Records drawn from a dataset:
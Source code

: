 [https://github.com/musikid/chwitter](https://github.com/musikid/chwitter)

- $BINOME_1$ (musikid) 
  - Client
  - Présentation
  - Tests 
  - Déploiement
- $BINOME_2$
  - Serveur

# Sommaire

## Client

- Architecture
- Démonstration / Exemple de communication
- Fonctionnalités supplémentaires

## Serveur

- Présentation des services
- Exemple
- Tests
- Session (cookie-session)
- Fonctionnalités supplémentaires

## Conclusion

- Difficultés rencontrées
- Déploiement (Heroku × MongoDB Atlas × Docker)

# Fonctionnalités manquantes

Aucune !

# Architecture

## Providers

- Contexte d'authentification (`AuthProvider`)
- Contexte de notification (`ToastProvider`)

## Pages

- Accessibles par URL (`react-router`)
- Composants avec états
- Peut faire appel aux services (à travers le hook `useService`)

● **What to produce**:
Beginning with the line that holds "## Conclusion" and ending with the last line of the data, copy each line exactly and add nothing.

● **Problem solution**:
## Conclusion

- Difficultés rencontrées
- Déploiement (Heroku × MongoDB Atlas × Docker)

# Fonctionnalités manquantes

Aucune !

# Architecture

## Providers

- Contexte d'authentification (`AuthProvider`)
- Contexte de notification (`ToastProvider`)

## Pages

- Accessibles par URL (`react-router`)
- Composants avec états
- Peut faire appel aux services (à travers le hook `useService`)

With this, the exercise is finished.